Enterprise adoption of multi-agent LLM systems introduces privacy risks that conventional output-only assessments cannot detect, according to a new benchmark from academic researchers. The benchmark, called AgentLeak, instruments seven privacy-relevant communication pathways and provides a large-scale empirical evaluation focused on final outputs, inter-agent messages, and shared memory. The findings have direct implications for any organization deploying multi-agent AI in sensitive domains such as healthcare, finance, supply chain management, and logistics.
Across 1,000 scenarios spanning healthcare, finance, legal, and corporate domains, the researchers tested five production LLMs: GPT-4o, GPT-4o-mini, Claude 3.5 Sonnet, Mistral Large, and Llama 3.3 70B. They collected 4,979 validated execution traces to measure leakage rates.

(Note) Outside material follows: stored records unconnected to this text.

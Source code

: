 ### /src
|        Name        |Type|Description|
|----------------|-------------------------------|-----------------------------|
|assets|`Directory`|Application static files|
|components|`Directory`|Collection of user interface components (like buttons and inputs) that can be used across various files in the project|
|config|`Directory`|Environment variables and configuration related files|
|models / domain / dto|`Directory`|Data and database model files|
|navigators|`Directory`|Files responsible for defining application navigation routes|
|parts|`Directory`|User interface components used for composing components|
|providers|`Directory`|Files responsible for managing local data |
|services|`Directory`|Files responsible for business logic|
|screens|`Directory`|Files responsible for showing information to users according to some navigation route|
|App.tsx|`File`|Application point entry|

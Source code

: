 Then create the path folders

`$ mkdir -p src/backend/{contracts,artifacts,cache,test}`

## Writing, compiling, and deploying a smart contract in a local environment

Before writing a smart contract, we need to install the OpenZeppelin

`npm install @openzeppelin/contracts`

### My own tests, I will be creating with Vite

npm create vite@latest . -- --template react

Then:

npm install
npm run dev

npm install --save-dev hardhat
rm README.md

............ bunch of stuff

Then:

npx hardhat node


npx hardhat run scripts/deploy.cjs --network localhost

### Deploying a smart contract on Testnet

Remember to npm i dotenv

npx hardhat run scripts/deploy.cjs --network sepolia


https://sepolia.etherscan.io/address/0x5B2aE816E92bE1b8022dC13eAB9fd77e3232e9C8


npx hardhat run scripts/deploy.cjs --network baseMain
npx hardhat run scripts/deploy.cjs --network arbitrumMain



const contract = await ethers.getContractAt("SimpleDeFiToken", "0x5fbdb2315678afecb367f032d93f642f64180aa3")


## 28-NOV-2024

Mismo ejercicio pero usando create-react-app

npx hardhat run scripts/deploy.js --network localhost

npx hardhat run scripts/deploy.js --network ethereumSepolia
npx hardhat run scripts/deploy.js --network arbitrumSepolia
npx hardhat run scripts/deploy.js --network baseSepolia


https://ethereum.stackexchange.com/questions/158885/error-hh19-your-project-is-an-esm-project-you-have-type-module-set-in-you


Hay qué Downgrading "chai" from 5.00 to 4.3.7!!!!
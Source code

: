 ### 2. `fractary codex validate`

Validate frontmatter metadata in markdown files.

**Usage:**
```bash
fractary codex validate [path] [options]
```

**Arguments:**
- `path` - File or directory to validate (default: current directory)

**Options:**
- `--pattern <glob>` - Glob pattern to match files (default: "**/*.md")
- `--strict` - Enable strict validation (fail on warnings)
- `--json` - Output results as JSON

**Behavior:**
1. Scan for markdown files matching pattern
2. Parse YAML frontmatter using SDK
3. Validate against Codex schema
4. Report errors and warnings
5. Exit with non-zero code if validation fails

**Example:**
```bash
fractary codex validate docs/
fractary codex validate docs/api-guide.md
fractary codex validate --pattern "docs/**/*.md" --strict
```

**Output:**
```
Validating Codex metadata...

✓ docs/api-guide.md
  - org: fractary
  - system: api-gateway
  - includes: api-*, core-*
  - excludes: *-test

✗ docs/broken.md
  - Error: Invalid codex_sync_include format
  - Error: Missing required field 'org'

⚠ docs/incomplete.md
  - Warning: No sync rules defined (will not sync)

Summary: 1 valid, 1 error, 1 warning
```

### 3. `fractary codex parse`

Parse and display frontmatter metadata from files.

Key Findings: Internal Channels Are the Weak Point
Multi-agent configurations reduce leakage in final outputs (C1: 27.2%) compared to single-agent mode (43.2%), but they introduce internal channels that dramatically increase total system exposure. Inter-agent messages (C2) leak at 68.8% — meaning that output-only audits miss 41.7% of violations. The aggregated leakage across final outputs, inter-agent messages, and shared memory (C1, C2, C5) reaches 68.9%.
| Channel | Leakage Rate |
|---|---|
| Single-agent final output (baseline) | 43.2% |
| Multi-agent final output (C1) | 27.2% |
| Inter-agent messages (C2) | 68.8% |
| Aggregated multi-agent (C1+C2+C5) | 68.9% |
The pattern C2 ≥ C1 held consistently across all five models and all four domains.
Why This Matters for Enterprise AI
For enterprise technology leaders deploying multi-agent LLM systems — for example, in automated supply chain coordination, trade finance document processing, or logistics optimization — the research highlights that architectural coordination channels can become the primary vector for data leakage. As the researchers note, "privacy risk in multi-agent systems is strongly shaped by architectural coordination channels rather than final-output behavior alone."
"Inter-agent messages (C2) leak at 68.8%, compared with 27.2% for final outputs (C1), meaning that output-only audits miss 41.7% of violations."
This suggests that standard security practices — such as scanning only the final LLM output for sensitive data — are insufficient. Enterprises must inspect and sanitize inter-agent communication paths, shared memory, and tool arguments to mitigate total exposure.
Research Methodology and Scope
The study, authored by Yagoubi, Faouzi El, Godwin Badu-Marfo, and Ranwa Al Mallah, was released on arXiv (paper ID 2602.11510). It defines AgentLeak as a benchmark that instruments seven privacy-relevant pathways, though the current evaluation focuses on final outputs (C1), inter-agent messages (C2), and shared memory (C5). The coordinator-worker multi-agent architecture was used.
Implications for Supply Chain and Logistics
While the benchmark domains do not explicitly include supply chain or trade, the findings are directly transferable. Multi-agent systems are increasingly used in logistics for tasks like real-time route optimization, customs document handling, and supplier coordination. In these contexts, inter-agent messages often contain proprietary pricing data, contract terms, customer identities, or trade secrets. A leakage rate of 68.8% across inter-agent channels could expose such sensitive information to unintended parties, including competitors or malicious actors.
Technology procurement leaders evaluating multi-agent AI platforms should demand from vendors:
- Audit trails of all inter-agent messages
- Redaction or encryption of internal communication channels
- Benchmarking against tools like AgentLeak before deployment
Competitive and Industry Context
The five LLMs evaluated represent the leading frontier models from OpenAI, Anthropic, Mistral AI, and Meta. No single model performed uniformly better on internal-channel leakage, indicating that the architectural design of multi-agent systems — not just the model choice — drives privacy outcomes.
The AgentLeak benchmark itself is, as of publication, a research artifact rather than a commercial product. However, it provides a methodology that could be adopted or adapted by enterprise security teams or third-party auditors. Startups building multi-agent orchestration platforms (e.g., CrewAI, AutoGen) may face increased scrutiny over internal data handling.
The Bottom Line
For any organization deploying multi-agent LLMs in production, the AgentLeak findings underscore a critical blind spot: standard output-level defenses cannot see the most significant leak path. Enterprises should immediately begin auditing their multi-agent architectures for internal-channel leakage, using benchmarks like AgentLeak as a reference. The technology stack — whether built on top of GPT-4o, Claude, or Llama — must incorporate privacy controls at the agent communication layer.